As identified by RAND in an appendix to its 1995 study for the National Research Council, The Global Positioning System: Assessing National Policies, here are key milestones leading up to the seminal DSARC decision that gave rise to the world’s first GNSS system.

1959
TRANSIT, the first operational satellite-based navigation system, is developed by the Johns Hopkins Applied Physics Laboratory (APL) under Dr. Richard Kirschner. Although Transit was originally intended to support the U.S. Navy’s submarine fleet, the technologies developed for it proved useful to the Global Positioning System (GPS). The first Transit satellite is launched in 1959.

1960
The first three-dimensional (longitude, latitude, altitude) time-difference-of-arrival navigation system is suggested by Raytheon Corporation in response to an Air Force requirement for a guidance system to be used with a proposed ICBM that would achieve mobility by traveling on a railroad system. The navigation system presented is called MOSAIC (Mobile System for Accurate ICBM Control). The idea is dropped when the Mobile Minuteman program is canceled in 1961.

1963
The Aerospace Corporation launches a study on using a space system as the basis for a navigation system for vehicles moving rapidly in three dimensions; this led directly to the concept of GPS. The concept involves measuring the times of arrival of radio signals transmitted from satellites whose positions are precisely known.

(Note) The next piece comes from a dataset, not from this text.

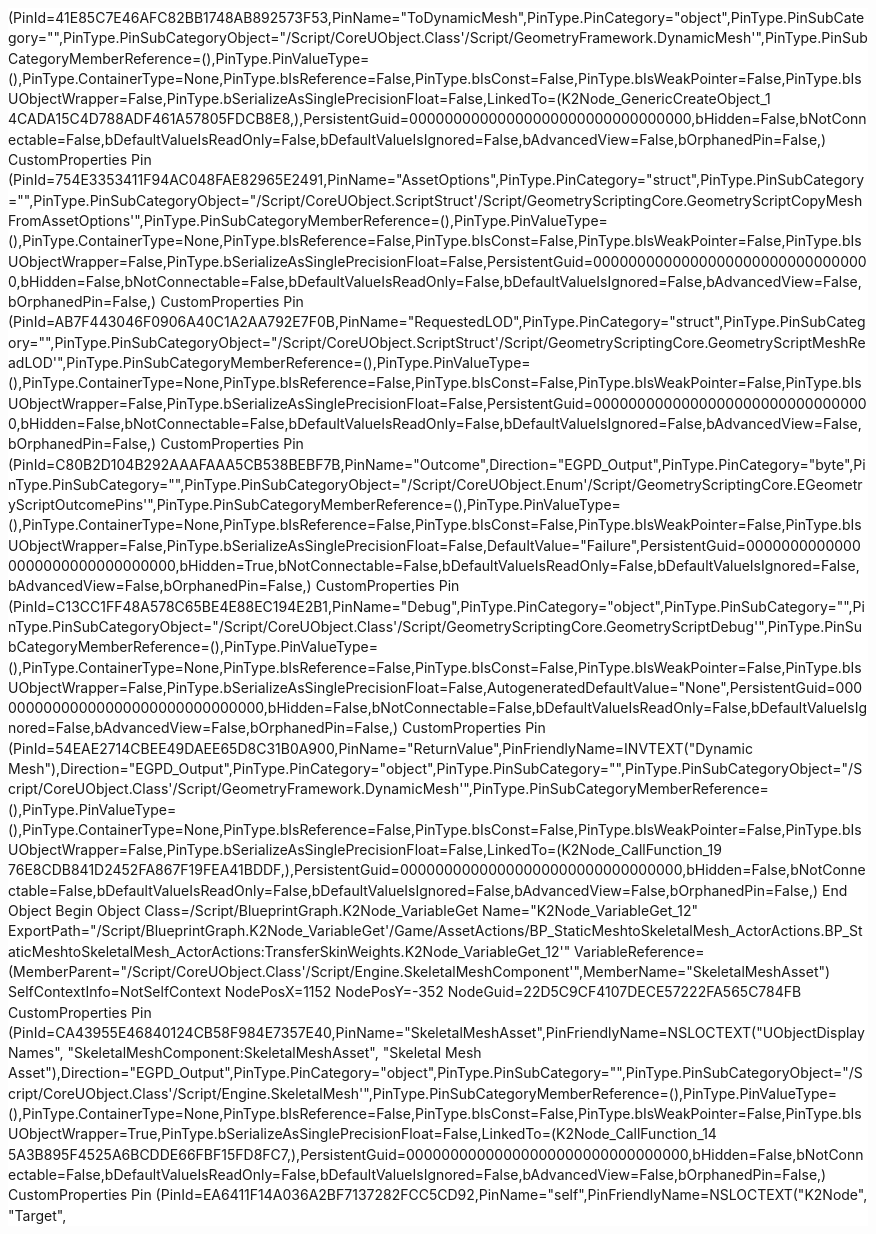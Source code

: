 (PinId=41E85C7E46AFC82BB1748AB892573F53,PinName="ToDynamicMesh",PinType.PinCategory="object",PinType.PinSubCategory="",PinType.PinSubCategoryObject="/Script/CoreUObject.Class'/Script/GeometryFramework.DynamicMesh'",PinType.PinSubCategoryMemberReference=(),PinType.PinValueType=(),PinType.ContainerType=None,PinType.bIsReference=False,PinType.bIsConst=False,PinType.bIsWeakPointer=False,PinType.bIsUObjectWrapper=False,PinType.bSerializeAsSinglePrecisionFloat=False,LinkedTo=(K2Node\_GenericCreateObject\_1 4CADA15C4D788ADF461A57805FDCB8E8,),PersistentGuid=00000000000000000000000000000000,bHidden=False,bNotConnectable=False,bDefaultValueIsReadOnly=False,bDefaultValueIsIgnored=False,bAdvancedView=False,bOrphanedPin=False,) CustomProperties Pin (PinId=754E3353411F94AC048FAE82965E2491,PinName="AssetOptions",PinType.PinCategory="struct",PinType.PinSubCategory="",PinType.PinSubCategoryObject="/Script/CoreUObject.ScriptStruct'/Script/GeometryScriptingCore.GeometryScriptCopyMeshFromAssetOptions'",PinType.PinSubCategoryMemberReference=(),PinType.PinValueType=(),PinType.ContainerType=None,PinType.bIsReference=False,PinType.bIsConst=False,PinType.bIsWeakPointer=False,PinType.bIsUObjectWrapper=False,PinType.bSerializeAsSinglePrecisionFloat=False,PersistentGuid=00000000000000000000000000000000,bHidden=False,bNotConnectable=False,bDefaultValueIsReadOnly=False,bDefaultValueIsIgnored=False,bAdvancedView=False,bOrphanedPin=False,) CustomProperties Pin (PinId=AB7F443046F0906A40C1A2AA792E7F0B,PinName="RequestedLOD",PinType.PinCategory="struct",PinType.PinSubCategory="",PinType.PinSubCategoryObject="/Script/CoreUObject.ScriptStruct'/Script/GeometryScriptingCore.GeometryScriptMeshReadLOD'",PinType.PinSubCategoryMemberReference=(),PinType.PinValueType=(),PinType.ContainerType=None,PinType.bIsReference=False,PinType.bIsConst=False,PinType.bIsWeakPointer=False,PinType.bIsUObjectWrapper=False,PinType.bSerializeAsSinglePrecisionFloat=False,PersistentGuid=00000000000000000000000000000000,bHidden=False,bNotConnectable=False,bDefaultValueIsReadOnly=False,bDefaultValueIsIgnored=False,bAdvancedView=False,bOrphanedPin=False,) CustomProperties Pin (PinId=C80B2D104B292AAAFAAA5CB538BEBF7B,PinName="Outcome",Direction="EGPD\_Output",PinType.PinCategory="byte",PinType.PinSubCategory="",PinType.PinSubCategoryObject="/Script/CoreUObject.Enum'/Script/GeometryScriptingCore.EGeometryScriptOutcomePins'",PinType.PinSubCategoryMemberReference=(),PinType.PinValueType=(),PinType.ContainerType=None,PinType.bIsReference=False,PinType.bIsConst=False,PinType.bIsWeakPointer=False,PinType.bIsUObjectWrapper=False,PinType.bSerializeAsSinglePrecisionFloat=False,DefaultValue="Failure",PersistentGuid=00000000000000000000000000000000,bHidden=True,bNotConnectable=False,bDefaultValueIsReadOnly=False,bDefaultValueIsIgnored=False,bAdvancedView=False,bOrphanedPin=False,) CustomProperties Pin (PinId=C13CC1FF48A578C65BE4E88EC194E2B1,PinName="Debug",PinType.PinCategory="object",PinType.PinSubCategory="",PinType.PinSubCategoryObject="/Script/CoreUObject.Class'/Script/GeometryScriptingCore.GeometryScriptDebug'",PinType.PinSubCategoryMemberReference=(),PinType.PinValueType=(),PinType.ContainerType=None,PinType.bIsReference=False,PinType.bIsConst=False,PinType.bIsWeakPointer=False,PinType.bIsUObjectWrapper=False,PinType.bSerializeAsSinglePrecisionFloat=False,AutogeneratedDefaultValue="None",PersistentGuid=00000000000000000000000000000000,bHidden=False,bNotConnectable=False,bDefaultValueIsReadOnly=False,bDefaultValueIsIgnored=False,bAdvancedView=False,bOrphanedPin=False,) CustomProperties Pin (PinId=54EAE2714CBEE49DAEE65D8C31B0A900,PinName="ReturnValue",PinFriendlyName=INVTEXT("Dynamic Mesh"),Direction="EGPD\_Output",PinType.PinCategory="object",PinType.PinSubCategory="",PinType.PinSubCategoryObject="/Script/CoreUObject.Class'/Script/GeometryFramework.DynamicMesh'",PinType.PinSubCategoryMemberReference=(),PinType.PinValueType=(),PinType.ContainerType=None,PinType.bIsReference=False,PinType.bIsConst=False,PinType.bIsWeakPointer=False,PinType.bIsUObjectWrapper=False,PinType.bSerializeAsSinglePrecisionFloat=False,LinkedTo=(K2Node\_CallFunction\_19 76E8CDB841D2452FA867F19FEA41BDDF,),PersistentGuid=00000000000000000000000000000000,bHidden=False,bNotConnectable=False,bDefaultValueIsReadOnly=False,bDefaultValueIsIgnored=False,bAdvancedView=False,bOrphanedPin=False,) End Object Begin Object Class=/Script/BlueprintGraph.K2Node\_VariableGet Name="K2Node\_VariableGet\_12" ExportPath="/Script/BlueprintGraph.K2Node\_VariableGet'/Game/AssetActions/BP\_StaticMeshtoSkeletalMesh\_ActorActions.BP\_StaticMeshtoSkeletalMesh\_ActorActions:TransferSkinWeights.K2Node\_VariableGet\_12'" VariableReference=(MemberParent="/Script/CoreUObject.Class'/Script/Engine.SkeletalMeshComponent'",MemberName="SkeletalMeshAsset") SelfContextInfo=NotSelfContext NodePosX=1152 NodePosY=-352 NodeGuid=22D5C9CF4107DECE57222FA565C784FB CustomProperties Pin (PinId=CA43955E46840124CB58F984E7357E40,PinName="SkeletalMeshAsset",PinFriendlyName=NSLOCTEXT("UObjectDisplayNames", "SkeletalMeshComponent:SkeletalMeshAsset", "Skeletal Mesh Asset"),Direction="EGPD\_Output",PinType.PinCategory="object",PinType.PinSubCategory="",PinType.PinSubCategoryObject="/Script/CoreUObject.Class'/Script/Engine.SkeletalMesh'",PinType.PinSubCategoryMemberReference=(),PinType.PinValueType=(),PinType.ContainerType=None,PinType.bIsReference=False,PinType.bIsConst=False,PinType.bIsWeakPointer=False,PinType.bIsUObjectWrapper=True,PinType.bSerializeAsSinglePrecisionFloat=False,LinkedTo=(K2Node\_CallFunction\_14 5A3B895F4525A6BCDDE66FBF15FD8FC7,),PersistentGuid=00000000000000000000000000000000,bHidden=False,bNotConnectable=False,bDefaultValueIsReadOnly=False,bDefaultValueIsIgnored=False,bAdvancedView=False,bOrphanedPin=False,) CustomProperties Pin (PinId=EA6411F14A036A2BF7137282FCC5CD92,PinName="self",PinFriendlyName=NSLOCTEXT("K2Node", "Target",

This gives the distances to the known satellite positions—which, in turn, establishes the user’s position.

1963
The Air Force begins its support of the Aerospace study, designating it System 621B. By 1972, the program has already demonstrated operation of a new type of satellite-ranging signal based on pseudorandom noise (PRN).

1964
Timation, a Navy satellite system, is developed under Roger Easton at the Naval Research Lab (NRL) for advancing the development of high-stability clocks, time-transfer capability, and 3-D navigation. Timation’s work on space-qualified time standards provided an important foundation for GPS. The first Timation satellite is launched in May 1967.

1968
DoD establishes a tri-service steering committee called NAVSEG (Navigation Satellite Executive Committee) to coordinate the efforts of the various satellite navigation groups (Navy’s Transit and Timation programs, the Army’s SECOR or Sequential Correlation of Range system). NAVSEG contracted a number of studies to fine-tune the basic satellite navigation concept. The studies dealt with some of the major issues surrounding the concept, including the choice of carrier frequency (L-Band versus CBand), the design of the signal structure, and the selection of the satellite orbital configuration (a 24- hour figure 8s constellation versus “Rotating Y” and “Rotating X” constellation).

1969–1972
NAVSEG manages concept debates between the various satellite navigation groups. The Navy APL supported an expanded Transit while the Navy NRL pushed for an expanded Timation and the Air Force pushed for an expanded synchronous constellation “System 621B.”

1971
L2 frequency is added to the 621B concept to accommodate corrections for ionospheric changes.

1971–1972
User equipment for the Air Force 621B is tested at White Sands Proving Ground in New Mexico. Ground and balloon-carried transmitters simulating satellites were used, and accuracies of a hundredth of a mile demonstrated.

April 1973

The Deputy Secretary of Defense determines that a joint tri-service program be established to consolidate the various proposed positioning/navigation concepts into a single comprehensive DoD system known as the Defense Navigation Satellite System (DNSS). The Air Force is designated the program manager. The new system is to be developed by a joint program office (JPO), with participation by all military services. Colonel Brad Parkinson is named program director of the JPO and is put in charge of jointly developing the initial concept for a space-based navigation system.

August 1973
The first system presented to the Defense System Acquisition and Review Council (DSARC) is denied approval. The system presented to DSARC was packaged as the Air Force’s 621B system and therefore not representative of a joint program. Although there is support for the idea of a new satellite-based navigation system, the JPO is urged to broaden the concept to include the views and requirements of all the services.